Since Samsung itself widely introduced edge-lit LED TVs in 2009, the phrase "LED TV" has meant "thinner" to the majority of TV shoppers. This year Samsung and other TV makers are marketing LED TVs that are just as chunky as the non-LED-based LCD TVs of yore, and cheaper than their edge-lit counterparts -- which Samsung is now calling "Slim LED TV."
Confused customers will probably be scratching their heads at the 3.7-inch-thick profile of the EH6000 series, wondering how it deserves to be called an LED TV. The salesman will explain that it uses LEDs arranged in a full array behind the screen, as opposed to crammed along the edge. That's true. At that point he might even try to tell the customer that since it's LED, it has a better picture than a standard LCD TV. That's not necessarily true, and never was.

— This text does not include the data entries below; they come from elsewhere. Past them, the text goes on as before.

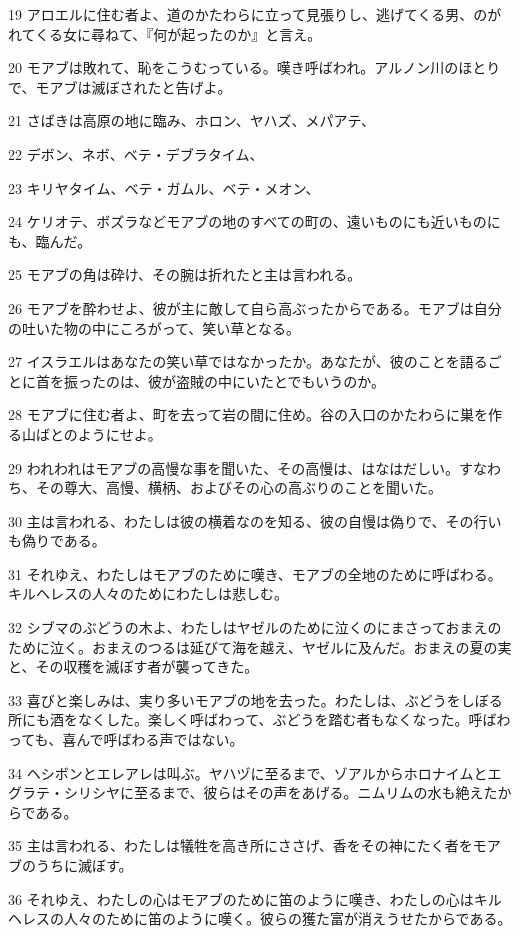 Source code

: \par 19 アロエルに住む者よ、道のかたわらに立って見張りし、逃げてくる男、のがれてくる女に尋ねて、『何が起ったのか』と言え。
\par 20 モアブは敗れて、恥をこうむっている。嘆き呼ばわれ。アルノン川のほとりで、モアブは滅ぼされたと告げよ。
\par 21 さばきは高原の地に臨み、ホロン、ヤハズ、メパアテ、
\par 22 デボン、ネボ、ベテ・デブラタイム、
\par 23 キリヤタイム、ベテ・ガムル、ベテ・メオン、
\par 24 ケリオテ、ボズラなどモアブの地のすべての町の、遠いものにも近いものにも、臨んだ。
\par 25 モアブの角は砕け、その腕は折れたと主は言われる。
\par 26 モアブを酔わせよ、彼が主に敵して自ら高ぶったからである。モアブは自分の吐いた物の中にころがって、笑い草となる。
\par 27 イスラエルはあなたの笑い草ではなかったか。あなたが、彼のことを語るごとに首を振ったのは、彼が盗賊の中にいたとでもいうのか。
\par 28 モアブに住む者よ、町を去って岩の間に住め。谷の入口のかたわらに巣を作る山ばとのようにせよ。
\par 29 われわれはモアブの高慢な事を聞いた、その高慢は、はなはだしい。すなわち、その尊大、高慢、横柄、およびその心の高ぶりのことを聞いた。
\par 30 主は言われる、わたしは彼の横着なのを知る、彼の自慢は偽りで、その行いも偽りである。
\par 31 それゆえ、わたしはモアブのために嘆き、モアブの全地のために呼ばわる。キルヘレスの人々のためにわたしは悲しむ。
\par 32 シブマのぶどうの木よ、わたしはヤゼルのために泣くのにまさっておまえのために泣く。おまえのつるは延びて海を越え、ヤゼルに及んだ。おまえの夏の実と、その収穫を滅ぼす者が襲ってきた。
\par 33 喜びと楽しみは、実り多いモアブの地を去った。わたしは、ぶどうをしぼる所にも酒をなくした。楽しく呼ばわって、ぶどうを踏む者もなくなった。呼ばわっても、喜んで呼ばわる声ではない。
\par 34 ヘシボンとエレアレは叫ぶ。ヤハヅに至るまで、ゾアルからホロナイムとエグラテ・シリシヤに至るまで、彼らはその声をあげる。ニムリムの水も絶えたからである。
\par 35 主は言われる、わたしは犠牲を高き所にささげ、香をその神にたく者をモアブのうちに滅ぼす。
\par 36 それゆえ、わたしの心はモアブのために笛のように嘆き、わたしの心はキルヘレスの人々のために笛のように嘆く。彼らの獲た富が消えうせたからである。
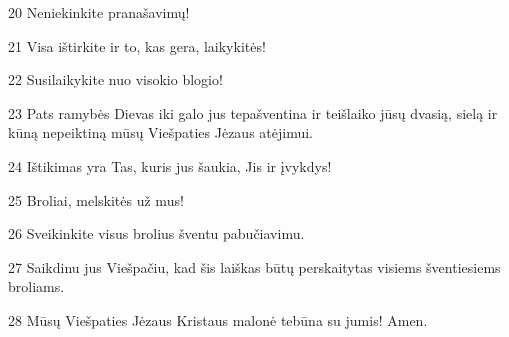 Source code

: \par 20 Neniekinkite pranašavimų! 
\par 21 Visa ištirkite ir to, kas gera, laikykitės! 
\par 22 Susilaikykite nuo visokio blogio! 
\par 23 Pats ramybės Dievas iki galo jus tepašventina ir teišlaiko jūsų dvasią, sielą ir kūną nepeiktiną mūsų Viešpaties Jėzaus atėjimui. 
\par 24 Ištikimas yra Tas, kuris jus šaukia, Jis ir įvykdys! 
\par 25 Broliai, melskitės už mus! 
\par 26 Sveikinkite visus brolius šventu pabučiavimu. 
\par 27 Saikdinu jus Viešpačiu, kad šis laiškas būtų perskaitytas visiems šventiesiems broliams. 
\par 28 Mūsų Viešpaties Jėzaus Kristaus malonė tebūna su jumis! Amen.



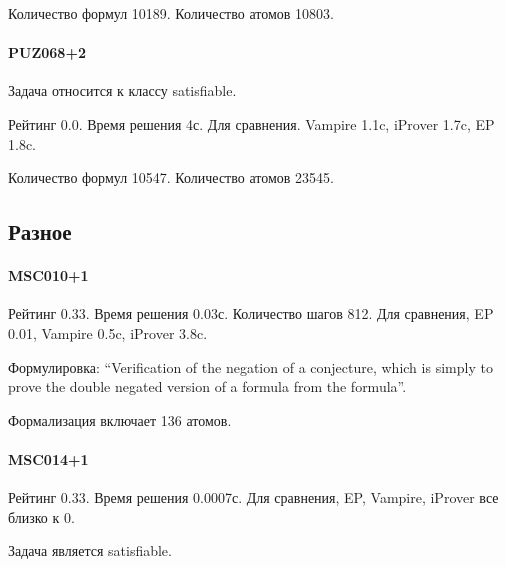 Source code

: Количество формул 10189. Количество атомов 10803.


\paragraph{PUZ068+2}
Задача относится к классу satisfiable.

Рейтинг 0.0. Время решения 4с. Для сравнения. Vampire 1.1c, iProver 1.7c, EP 1.8c.


Количество формул 10547. Количество атомов 23545.




\subsection{Разное}





\paragraph{MSC010+1}
Рейтинг 0.33. Время решения 0.03с. Количество шагов 812. Для сравнения, EP 0.01, Vampire 0.5c, iProver 3.8c.

Формулировка: ``Verification of the negation of a conjecture, which is simply to prove the double negated version of a formula from the formula''.

Формализация включает 136 атомов.



\paragraph{MSC014+1}
Рейтинг 0.33. Время решения 0.0007с. Для сравнения, EP, Vampire, iProver все близко к 0.

Задача является satisfiable.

The Samsung EH6000 does have a thinner frame around the picture than any non-LED TV, lending it a nice minimalist look, but its picture quality is just decent -- no better than the company's non-LED TVs from last year, and worse in some areas. It is a lot cheaper than its edge-lit Samsung brethren, however, so it might appeal to value-conscious buyers, especially in smaller screen sizes where plasma and better LED TVs like the Sharp LC-LE640U series don't compete.
Series information: I performed a hands-on evaluation of the 46-inch Samsung UN46EH6000, but this review also applies to the other screen sizes in the series. All sizes have identical specs and according to the manufacturer should provide very similar picture quality.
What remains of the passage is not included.